“Human Post”: Where we are going
Are we more than a bag of meat and a sum of data that would recreate an electronic avatar of ourselves after our disappearance? This is the type of bio-futuro-existential questions that cross our mind during “Post Humains”, a documentary autodiction piece presented at the Carrefour international de théâtre de Québec.
N e have no evil, for nearly two hours, to monitor closely the steps and Research Dominique Leclerc, who left the meeting cyborgs and transhumanists communities. His first medical quest to find alternatives to his blood glucose meter gradually turns into a much larger quest for the future of humanity. Does the next evolution of the species go through the amalgamation of the body – even the self – with technology?
Quite quickly, thanks to simple questions addressed to the public before and during the performance, we understand that the answer will inevitably be “yes”. And we must now look at how we will frame this evolution.
With a lot of outspokenness and self-mockery, Dominique Leclerc lets us accompany him to meet various stakeholders (which we are fortunately provided the list in the program, otherwise we admit that sometimes it would be difficult to navigate ). Didier Lucien plays several, from the director of engineering at Google to that often cited as the first cyborg, delivering most of their remarks while allowing a dose of humor. Édith Paquet, at the controls of a console, acts as an extensionist, making a point of defining any new or unknown term for the benefit of the public.
Dennis Kastrup, a German journalist who won the heart of Dominique Leclerc shortly after the start of his quest, completes the quartet. It helps to link the documentary approach (in which he participated in the field) to more intimate issues, such as marriage, the future of two despite illness and the prospect of grief, over several scenes of couples.
Directed by Leclerc and Edith Patenaude, their love at first sight or the marriage proposal become comic vignettes. We never really immerse ourselves in the intimacy of the couple (even when we include a connected vibrator), nor in the real emotional magma that may have aroused all these questions. The creators preferred experimentation and presentation, more posed ways of taking full measure of what lies ahead.

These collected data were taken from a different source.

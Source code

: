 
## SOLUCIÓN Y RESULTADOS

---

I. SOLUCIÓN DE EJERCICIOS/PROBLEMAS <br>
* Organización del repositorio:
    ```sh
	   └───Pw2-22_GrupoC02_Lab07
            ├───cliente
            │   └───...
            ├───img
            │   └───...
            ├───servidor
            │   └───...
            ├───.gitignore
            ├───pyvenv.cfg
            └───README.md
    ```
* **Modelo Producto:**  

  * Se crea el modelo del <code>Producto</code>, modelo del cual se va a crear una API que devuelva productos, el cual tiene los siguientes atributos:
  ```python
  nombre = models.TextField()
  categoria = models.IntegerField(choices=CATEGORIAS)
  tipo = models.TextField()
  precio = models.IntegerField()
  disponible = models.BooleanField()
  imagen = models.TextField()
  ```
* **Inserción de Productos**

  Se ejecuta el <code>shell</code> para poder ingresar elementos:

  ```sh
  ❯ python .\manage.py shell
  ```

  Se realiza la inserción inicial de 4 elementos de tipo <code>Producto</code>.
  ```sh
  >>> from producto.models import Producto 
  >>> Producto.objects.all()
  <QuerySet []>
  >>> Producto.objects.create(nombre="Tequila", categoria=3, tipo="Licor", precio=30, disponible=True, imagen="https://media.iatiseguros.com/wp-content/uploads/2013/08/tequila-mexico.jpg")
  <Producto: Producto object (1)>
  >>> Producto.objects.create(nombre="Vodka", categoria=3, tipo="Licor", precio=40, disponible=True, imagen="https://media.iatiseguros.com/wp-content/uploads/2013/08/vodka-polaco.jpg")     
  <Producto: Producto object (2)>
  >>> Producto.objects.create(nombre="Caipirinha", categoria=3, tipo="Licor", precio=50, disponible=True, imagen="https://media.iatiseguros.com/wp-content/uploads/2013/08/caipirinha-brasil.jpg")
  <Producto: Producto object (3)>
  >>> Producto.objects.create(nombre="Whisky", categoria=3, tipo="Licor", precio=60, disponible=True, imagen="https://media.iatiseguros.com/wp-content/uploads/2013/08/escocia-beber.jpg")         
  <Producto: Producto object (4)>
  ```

A tulle serves as a screen for web and video content and allows bluish effects to appear to illustrate brain activity or the disembodied self. Behind, a checkerboard of boxes placed in light showers recalls files lined up on a computer desk. It illustrates a world of possibilities, all those memories that can not be thrown away, or these accumulated data tirelessly to feed the algorithms.
Despite the obvious interest of the issues raised, the multitude of questions it raises and the dynamic and friendly scenic form, Post Humains does not have the same force of striking as the ishow , in which had participated Leclerc and Patenaude. It is rather a hand extended, to enter the discussion.
The show seen Sunday will be presented again Monday and Tuesday at 19h in the Multi room of Méduse.